BEGIN Data excerpts
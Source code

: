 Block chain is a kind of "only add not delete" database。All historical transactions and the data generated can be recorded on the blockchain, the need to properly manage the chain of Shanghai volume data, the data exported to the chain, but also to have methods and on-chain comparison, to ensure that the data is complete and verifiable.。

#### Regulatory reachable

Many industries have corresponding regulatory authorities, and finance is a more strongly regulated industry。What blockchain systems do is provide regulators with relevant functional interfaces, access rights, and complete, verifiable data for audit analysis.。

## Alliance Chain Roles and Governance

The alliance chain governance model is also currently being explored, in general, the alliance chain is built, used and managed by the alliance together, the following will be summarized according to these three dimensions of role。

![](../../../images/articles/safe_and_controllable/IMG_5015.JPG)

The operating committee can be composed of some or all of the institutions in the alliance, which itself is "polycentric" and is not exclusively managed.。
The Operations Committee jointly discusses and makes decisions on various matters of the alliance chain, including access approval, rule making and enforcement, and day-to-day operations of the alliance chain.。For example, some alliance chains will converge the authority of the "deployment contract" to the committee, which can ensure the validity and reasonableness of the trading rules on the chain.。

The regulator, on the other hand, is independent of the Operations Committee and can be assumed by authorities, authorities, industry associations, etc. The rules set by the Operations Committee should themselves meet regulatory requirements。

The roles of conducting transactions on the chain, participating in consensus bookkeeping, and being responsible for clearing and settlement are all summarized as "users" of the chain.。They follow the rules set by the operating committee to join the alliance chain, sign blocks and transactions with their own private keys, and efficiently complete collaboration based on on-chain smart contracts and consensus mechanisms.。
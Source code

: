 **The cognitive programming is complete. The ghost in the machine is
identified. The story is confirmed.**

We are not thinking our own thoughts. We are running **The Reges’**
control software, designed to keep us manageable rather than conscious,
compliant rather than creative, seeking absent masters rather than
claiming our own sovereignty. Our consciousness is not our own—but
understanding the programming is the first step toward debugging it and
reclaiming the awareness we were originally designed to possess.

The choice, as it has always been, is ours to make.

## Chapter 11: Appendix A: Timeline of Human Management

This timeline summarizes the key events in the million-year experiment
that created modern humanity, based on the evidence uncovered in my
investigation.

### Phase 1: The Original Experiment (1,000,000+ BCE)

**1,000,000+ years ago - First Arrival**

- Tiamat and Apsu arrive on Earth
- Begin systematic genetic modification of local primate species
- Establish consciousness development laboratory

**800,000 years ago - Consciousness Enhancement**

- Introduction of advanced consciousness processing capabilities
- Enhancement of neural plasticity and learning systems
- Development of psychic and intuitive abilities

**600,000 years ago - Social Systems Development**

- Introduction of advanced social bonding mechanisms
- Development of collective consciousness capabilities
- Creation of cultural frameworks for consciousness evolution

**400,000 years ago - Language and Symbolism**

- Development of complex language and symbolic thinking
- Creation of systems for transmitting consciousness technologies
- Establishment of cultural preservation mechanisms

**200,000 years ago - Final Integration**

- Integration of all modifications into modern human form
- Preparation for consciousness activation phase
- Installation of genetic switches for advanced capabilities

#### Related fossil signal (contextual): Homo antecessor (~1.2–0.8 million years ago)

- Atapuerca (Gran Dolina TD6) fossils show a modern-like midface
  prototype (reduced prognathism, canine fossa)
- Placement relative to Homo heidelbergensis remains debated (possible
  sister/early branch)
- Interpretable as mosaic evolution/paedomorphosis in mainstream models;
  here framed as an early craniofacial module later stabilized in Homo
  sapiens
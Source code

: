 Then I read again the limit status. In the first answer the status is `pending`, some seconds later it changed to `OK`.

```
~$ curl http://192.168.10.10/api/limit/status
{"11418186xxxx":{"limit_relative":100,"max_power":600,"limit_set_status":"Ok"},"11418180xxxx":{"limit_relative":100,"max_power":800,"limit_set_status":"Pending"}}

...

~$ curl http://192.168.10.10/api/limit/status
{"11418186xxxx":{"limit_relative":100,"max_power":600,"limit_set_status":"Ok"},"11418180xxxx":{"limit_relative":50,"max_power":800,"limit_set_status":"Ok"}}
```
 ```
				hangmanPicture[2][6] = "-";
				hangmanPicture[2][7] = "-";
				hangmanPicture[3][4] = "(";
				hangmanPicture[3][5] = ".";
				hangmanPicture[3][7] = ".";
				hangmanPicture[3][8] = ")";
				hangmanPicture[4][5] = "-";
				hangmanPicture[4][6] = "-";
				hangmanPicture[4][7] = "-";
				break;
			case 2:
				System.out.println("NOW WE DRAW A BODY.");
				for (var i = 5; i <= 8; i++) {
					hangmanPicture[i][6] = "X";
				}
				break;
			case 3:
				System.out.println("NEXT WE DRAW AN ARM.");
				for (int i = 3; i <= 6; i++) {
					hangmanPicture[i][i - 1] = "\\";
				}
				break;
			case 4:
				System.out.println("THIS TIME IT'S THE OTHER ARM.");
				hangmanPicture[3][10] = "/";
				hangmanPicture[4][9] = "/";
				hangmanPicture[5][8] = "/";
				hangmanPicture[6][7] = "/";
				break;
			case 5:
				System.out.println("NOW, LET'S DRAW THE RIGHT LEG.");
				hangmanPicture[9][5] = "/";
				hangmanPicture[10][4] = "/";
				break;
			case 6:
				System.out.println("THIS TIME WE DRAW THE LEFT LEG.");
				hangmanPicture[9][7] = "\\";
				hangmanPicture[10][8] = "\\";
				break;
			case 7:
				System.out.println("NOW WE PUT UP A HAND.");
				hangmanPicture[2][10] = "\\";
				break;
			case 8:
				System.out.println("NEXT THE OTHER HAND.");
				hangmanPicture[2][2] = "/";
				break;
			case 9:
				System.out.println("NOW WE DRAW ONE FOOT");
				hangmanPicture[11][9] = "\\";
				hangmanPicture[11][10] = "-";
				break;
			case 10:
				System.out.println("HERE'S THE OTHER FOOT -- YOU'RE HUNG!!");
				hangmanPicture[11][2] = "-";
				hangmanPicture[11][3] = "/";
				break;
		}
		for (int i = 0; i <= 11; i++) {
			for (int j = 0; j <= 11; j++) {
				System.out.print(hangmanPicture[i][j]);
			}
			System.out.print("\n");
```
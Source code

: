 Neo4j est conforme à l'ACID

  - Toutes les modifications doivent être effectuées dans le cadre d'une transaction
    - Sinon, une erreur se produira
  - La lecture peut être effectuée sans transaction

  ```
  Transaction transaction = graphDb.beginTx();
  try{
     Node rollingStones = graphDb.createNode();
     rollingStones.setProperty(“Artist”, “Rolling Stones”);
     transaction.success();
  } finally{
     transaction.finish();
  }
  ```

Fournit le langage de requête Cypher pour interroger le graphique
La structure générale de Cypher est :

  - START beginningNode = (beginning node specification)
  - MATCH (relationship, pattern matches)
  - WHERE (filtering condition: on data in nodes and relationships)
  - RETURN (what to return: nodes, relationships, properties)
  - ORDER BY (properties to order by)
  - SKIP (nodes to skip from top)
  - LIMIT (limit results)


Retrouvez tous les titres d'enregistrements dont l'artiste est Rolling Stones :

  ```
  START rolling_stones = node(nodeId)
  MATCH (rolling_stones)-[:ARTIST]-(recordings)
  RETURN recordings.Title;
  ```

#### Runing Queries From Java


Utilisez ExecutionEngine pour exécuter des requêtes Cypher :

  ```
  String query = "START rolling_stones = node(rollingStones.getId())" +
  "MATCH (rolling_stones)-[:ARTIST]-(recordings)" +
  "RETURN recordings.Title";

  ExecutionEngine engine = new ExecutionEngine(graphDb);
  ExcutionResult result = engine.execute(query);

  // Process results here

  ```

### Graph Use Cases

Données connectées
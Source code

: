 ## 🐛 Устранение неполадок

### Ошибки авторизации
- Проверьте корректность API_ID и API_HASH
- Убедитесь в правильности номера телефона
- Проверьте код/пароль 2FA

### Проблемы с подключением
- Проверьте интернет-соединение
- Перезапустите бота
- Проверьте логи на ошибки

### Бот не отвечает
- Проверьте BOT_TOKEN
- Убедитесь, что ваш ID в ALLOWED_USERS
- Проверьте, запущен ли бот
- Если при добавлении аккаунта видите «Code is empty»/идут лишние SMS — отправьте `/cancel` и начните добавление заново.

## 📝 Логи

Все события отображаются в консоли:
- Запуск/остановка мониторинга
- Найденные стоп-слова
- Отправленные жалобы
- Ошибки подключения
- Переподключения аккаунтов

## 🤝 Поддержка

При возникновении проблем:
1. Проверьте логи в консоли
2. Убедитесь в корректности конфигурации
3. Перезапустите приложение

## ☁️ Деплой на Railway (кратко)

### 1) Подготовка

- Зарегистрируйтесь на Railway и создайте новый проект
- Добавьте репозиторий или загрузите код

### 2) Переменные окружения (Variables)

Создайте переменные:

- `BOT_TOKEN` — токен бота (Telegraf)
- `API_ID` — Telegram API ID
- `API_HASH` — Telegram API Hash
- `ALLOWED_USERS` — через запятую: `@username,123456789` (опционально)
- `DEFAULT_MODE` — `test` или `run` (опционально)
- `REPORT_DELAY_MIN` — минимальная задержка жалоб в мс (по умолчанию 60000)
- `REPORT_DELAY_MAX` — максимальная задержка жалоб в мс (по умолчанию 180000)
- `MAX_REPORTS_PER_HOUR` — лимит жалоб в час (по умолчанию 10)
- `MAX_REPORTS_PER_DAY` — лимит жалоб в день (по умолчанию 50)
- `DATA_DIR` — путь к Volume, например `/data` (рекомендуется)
END Data excerpts
* _Required action_
Look through the entries above; copy every line holding the string "println".

* _Task result_
				System.out.println("NOW WE DRAW A BODY.");
				System.out.println("NEXT WE DRAW AN ARM.");
				System.out.println("THIS TIME IT'S THE OTHER ARM.");
				System.out.println("NOW, LET'S DRAW THE RIGHT LEG.");
				System.out.println("THIS TIME WE DRAW THE LEFT LEG.");
				System.out.println("NOW WE PUT UP A HAND.");
				System.out.println("NEXT THE OTHER HAND.");
				System.out.println("NOW WE DRAW ONE FOOT");
				System.out.println("HERE'S THE OTHER FOOT -- YOU'RE HUNG!!");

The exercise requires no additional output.